Thursday, April 09, 2009
As a part-timer Euripides must count as a trogloxene. St Jerome was another, and St Ninian, whose cave I've visited. Misanthropy and cave-dwelling go hand in hand. I wonder if 'troglodyte' and 'troll' are enough for 'tro-' to qualify as a bona fide phonaestheme....If the ascetic life is called for I think I'd prefer trees. David the Dendrite of Thessalonica managed three years in an almond tree, and Adolas even had a flap fitted in his hollowed plane tree to converse with visitors (Greek text of John Moschus in C. P. Charalampidis, The Dendrites in Pre-Christian and Christian Historical-Literary Tradition and Iconography, Studia Archaeologica 73 (Rome: L’Erma di Bretschneider, 1995), p. 73 [Google books preview]). Maro the Dendrite was another but not of such a welcoming disposition as he used to shut the door of his tree whenever he heard people approach.A trogloxene is "an animal that spends occasional short periods in dark caves" (OED, s.v. troglo-), as opposed to a troglobite, "an animal living entirely in the dark parts of caves" (id.). A phonaestheme is "a phoneme or group of phonemes having recognizable semantic associations, as a result of appearing in a number of words of similar meaning" (OED, s.v., coined by J. Firth in 1930).
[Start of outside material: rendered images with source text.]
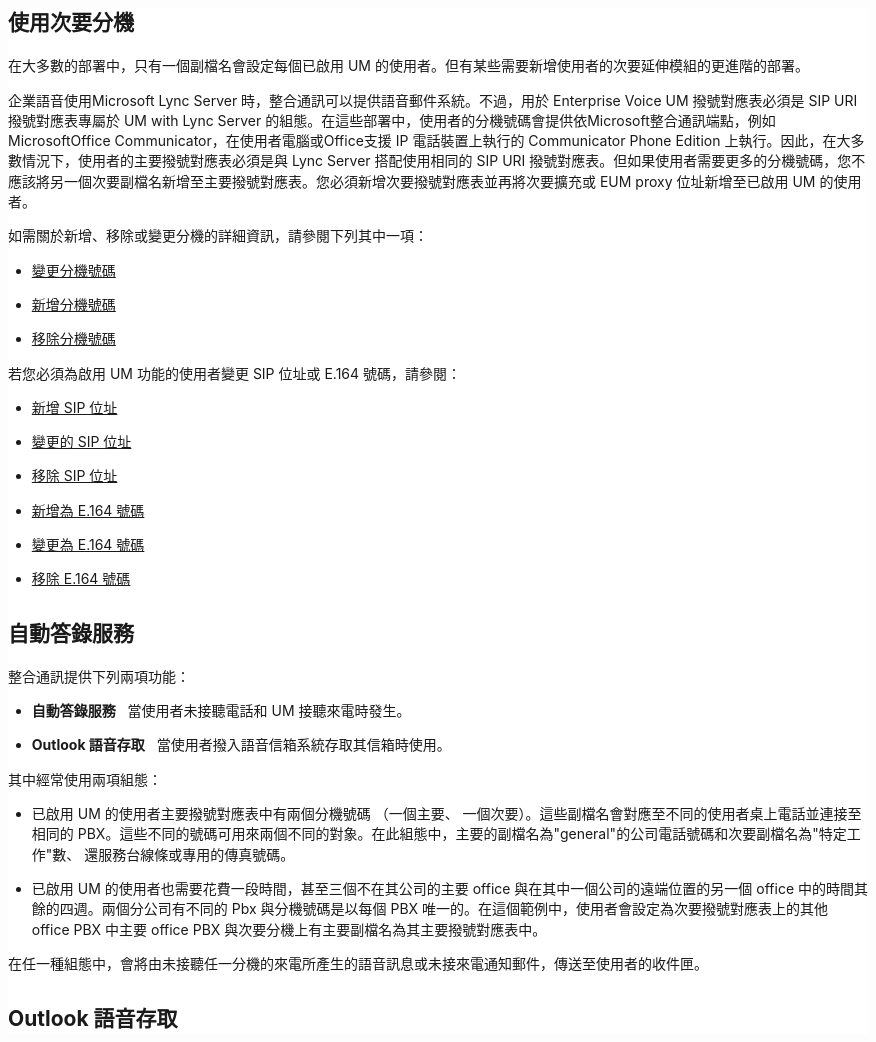 ## 使用次要分機

在大多數的部署中，只有一個副檔名會設定每個已啟用 UM 的使用者。但有某些需要新增使用者的次要延伸模組的更進階的部署。

企業語音使用Microsoft Lync Server 時，整合通訊可以提供語音郵件系統。不過，用於 Enterprise Voice UM 撥號對應表必須是 SIP URI 撥號對應表專屬於 UM with Lync Server 的組態。在這些部署中，使用者的分機號碼會提供依Microsoft整合通訊端點，例如MicrosoftOffice Communicator，在使用者電腦或Office支援 IP 電話裝置上執行的 Communicator Phone Edition 上執行。因此，在大多數情況下，使用者的主要撥號對應表必須是與 Lync Server 搭配使用相同的 SIP URI 撥號對應表。但如果使用者需要更多的分機號碼，您不應該將另一個次要副檔名新增至主要撥號對應表。您必須新增次要撥號對應表並再將次要擴充或 EUM proxy 位址新增至已啟用 UM 的使用者。

如需關於新增、移除或變更分機的詳細資訊，請參閱下列其中一項：

  - [變更分機號碼](https://docs.microsoft.com/zh-tw/exchange/voice-mail-unified-messaging/set-up-voice-mail/change-extension-number)

  - [新增分機號碼](https://docs.microsoft.com/zh-tw/exchange/voice-mail-unified-messaging/set-up-voice-mail/add-extension-number)

  - [移除分機號碼](https://docs.microsoft.com/zh-tw/exchange/voice-mail-unified-messaging/set-up-voice-mail/remove-extension-number)

若您必須為啟用 UM 功能的使用者變更 SIP 位址或 E.164 號碼，請參閱：

  - [新增 SIP 位址](https://docs.microsoft.com/zh-tw/exchange/voice-mail-unified-messaging/set-up-voice-mail/add-sip-address)

  - [變更的 SIP 位址](https://docs.microsoft.com/zh-tw/exchange/voice-mail-unified-messaging/set-up-voice-mail/change-sip-address)

  - [移除 SIP 位址](https://docs.microsoft.com/zh-tw/exchange/voice-mail-unified-messaging/set-up-voice-mail/remove-sip-address)

  - [新增為 E.164 號碼](https://docs.microsoft.com/zh-tw/exchange/voice-mail-unified-messaging/set-up-voice-mail/add-e-164-number)

  - [變更為 E.164 號碼](https://docs.microsoft.com/zh-tw/exchange/voice-mail-unified-messaging/set-up-voice-mail/change-e-164-number)

  - [移除 E.164 號碼](https://docs.microsoft.com/zh-tw/exchange/voice-mail-unified-messaging/set-up-voice-mail/remove-e-164-number)

## 自動答錄服務

整合通訊提供下列兩項功能：

  - **自動答錄服務**   當使用者未接聽電話和 UM 接聽來電時發生。

  - **Outlook 語音存取**   當使用者撥入語音信箱系統存取其信箱時使用。

其中經常使用兩項組態：

  - 已啟用 UM 的使用者主要撥號對應表中有兩個分機號碼 （一個主要、 一個次要）。這些副檔名會對應至不同的使用者桌上電話並連接至相同的 PBX。這些不同的號碼可用來兩個不同的對象。在此組態中，主要的副檔名為"general"的公司電話號碼和次要副檔名為"特定工作"數、 還服務台線條或專用的傳真號碼。

  - 已啟用 UM 的使用者也需要花費一段時間，甚至三個不在其公司的主要 office 與在其中一個公司的遠端位置的另一個 office 中的時間其餘的四週。兩個分公司有不同的 Pbx 與分機號碼是以每個 PBX 唯一的。在這個範例中，使用者會設定為次要撥號對應表上的其他 office PBX 中主要 office PBX 與次要分機上有主要副檔名為其主要撥號對應表中。

在任一種組態中，會將由未接聽任一分機的來電所產生的語音訊息或未接來電通知郵件，傳送至使用者的收件匣。

## Outlook 語音存取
On dendrites, see also Michael Whitby, "Maro the Dendrite: An Anti-Social Holy Man," in Homo Viator: Classical Essays for John Bramble (Bristol: Bristol Classical Press, 1987), pp. 309-317, and Kyle Smith, "Dendrites and Other Standers in the History of the Exploits of Bishop Paul of Qanetos and Priest John of Edessa" Hugoye: Journal of Syriac Studies 12.1 (Winter 2009) 117-134. The OED doesn't recognize this meaning of dendrite (from Greek δένδρον = tree), but it seems sufficiently widespread in scholarly literature to deserve a dictionary definition, such as "an ascetic who lives in a tree" see Susan Ashbrook Harvey in G.W. Bowersock, ed., Late Antiquity: A Guide to the Postclassical World, 2nd ed. (Cambridge: Harvard University Press, 1999), p. 407 (s.v. dendrites).